I have a similar Dell here, it has Realtek chip.

----------

## The_Great_Sephiroth

Jag, I have the correct codec built. It works flawlessly in 3.x, but not correctly in 4.x. I am listening to music on it right now, but I am using external speakers. Amaranthe is playing loud and clear, but unplugging the speakers doesn't enable the internal ones.

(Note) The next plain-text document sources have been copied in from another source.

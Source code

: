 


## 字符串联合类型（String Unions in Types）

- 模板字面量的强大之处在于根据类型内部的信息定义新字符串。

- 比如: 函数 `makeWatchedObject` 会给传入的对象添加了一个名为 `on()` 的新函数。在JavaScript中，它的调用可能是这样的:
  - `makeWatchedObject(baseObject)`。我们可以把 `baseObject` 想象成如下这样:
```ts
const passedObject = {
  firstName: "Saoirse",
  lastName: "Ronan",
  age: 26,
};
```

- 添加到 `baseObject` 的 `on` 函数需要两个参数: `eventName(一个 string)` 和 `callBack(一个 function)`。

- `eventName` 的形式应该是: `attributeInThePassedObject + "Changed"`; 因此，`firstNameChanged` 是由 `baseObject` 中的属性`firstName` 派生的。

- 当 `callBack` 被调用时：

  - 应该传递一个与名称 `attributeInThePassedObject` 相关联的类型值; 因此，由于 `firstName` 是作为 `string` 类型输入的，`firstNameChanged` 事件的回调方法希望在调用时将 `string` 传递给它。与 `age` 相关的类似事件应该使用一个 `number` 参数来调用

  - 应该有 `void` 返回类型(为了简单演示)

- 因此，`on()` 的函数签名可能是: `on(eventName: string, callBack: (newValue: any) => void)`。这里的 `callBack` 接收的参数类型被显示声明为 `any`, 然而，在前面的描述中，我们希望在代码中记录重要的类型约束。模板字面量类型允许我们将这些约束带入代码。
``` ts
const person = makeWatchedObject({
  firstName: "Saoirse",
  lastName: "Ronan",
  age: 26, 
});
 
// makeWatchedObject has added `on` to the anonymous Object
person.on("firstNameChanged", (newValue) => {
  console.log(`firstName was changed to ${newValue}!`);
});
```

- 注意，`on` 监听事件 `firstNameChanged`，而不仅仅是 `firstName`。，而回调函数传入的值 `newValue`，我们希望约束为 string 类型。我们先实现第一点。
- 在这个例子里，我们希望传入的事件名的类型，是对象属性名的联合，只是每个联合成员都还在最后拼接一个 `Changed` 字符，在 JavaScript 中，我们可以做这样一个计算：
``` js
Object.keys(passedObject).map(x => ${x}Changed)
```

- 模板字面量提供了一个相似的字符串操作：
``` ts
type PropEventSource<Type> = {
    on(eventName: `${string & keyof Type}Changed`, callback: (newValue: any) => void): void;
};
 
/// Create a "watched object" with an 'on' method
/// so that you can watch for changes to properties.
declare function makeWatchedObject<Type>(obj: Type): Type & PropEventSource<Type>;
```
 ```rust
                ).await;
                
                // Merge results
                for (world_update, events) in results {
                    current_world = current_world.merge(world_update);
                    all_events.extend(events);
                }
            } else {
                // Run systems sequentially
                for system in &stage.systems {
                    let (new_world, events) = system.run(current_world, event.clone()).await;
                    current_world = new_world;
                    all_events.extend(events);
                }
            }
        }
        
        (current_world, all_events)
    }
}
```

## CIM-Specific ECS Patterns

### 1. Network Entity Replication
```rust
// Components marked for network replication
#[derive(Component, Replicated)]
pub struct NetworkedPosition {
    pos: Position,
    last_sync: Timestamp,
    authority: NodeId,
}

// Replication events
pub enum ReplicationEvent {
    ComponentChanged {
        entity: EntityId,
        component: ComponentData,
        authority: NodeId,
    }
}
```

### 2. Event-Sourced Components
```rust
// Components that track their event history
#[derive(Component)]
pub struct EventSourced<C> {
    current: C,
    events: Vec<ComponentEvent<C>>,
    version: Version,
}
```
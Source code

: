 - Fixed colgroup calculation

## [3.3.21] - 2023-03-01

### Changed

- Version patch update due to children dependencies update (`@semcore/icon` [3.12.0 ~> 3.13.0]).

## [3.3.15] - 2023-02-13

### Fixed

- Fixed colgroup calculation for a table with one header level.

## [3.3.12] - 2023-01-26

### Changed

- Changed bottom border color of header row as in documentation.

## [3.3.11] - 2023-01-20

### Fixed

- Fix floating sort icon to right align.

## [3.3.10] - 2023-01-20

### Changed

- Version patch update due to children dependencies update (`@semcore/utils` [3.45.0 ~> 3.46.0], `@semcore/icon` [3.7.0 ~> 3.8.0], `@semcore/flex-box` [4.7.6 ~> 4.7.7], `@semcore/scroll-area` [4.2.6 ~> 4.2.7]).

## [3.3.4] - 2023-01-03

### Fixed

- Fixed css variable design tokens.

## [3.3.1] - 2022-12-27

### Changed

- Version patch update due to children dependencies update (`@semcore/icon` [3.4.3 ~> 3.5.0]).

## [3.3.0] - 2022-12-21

Neddy, I didn't even think about that. I know how to pass parameters by editing the kernel boot line in GRUB and how to make them permanent by editing /etc/default/grub. I want all of my hardware built-in, so I do not mind rebooting to pass my parameters for testing. In my entire experience with Linux, dating to the late nineties, only ONE module could not be built into the kernel. This was the ATI module. No ATI/AMD here though! If passing parameters at boot doesn't work, I will give in and do it as a module.

----------

## NeddySeagoon

The_Great_Sephiroth,

Test passing the parameters on the command line first,  if it works good.

If not, cut your losses and make CONFIG_SND_HDA a module while you go through module parameter trial and error.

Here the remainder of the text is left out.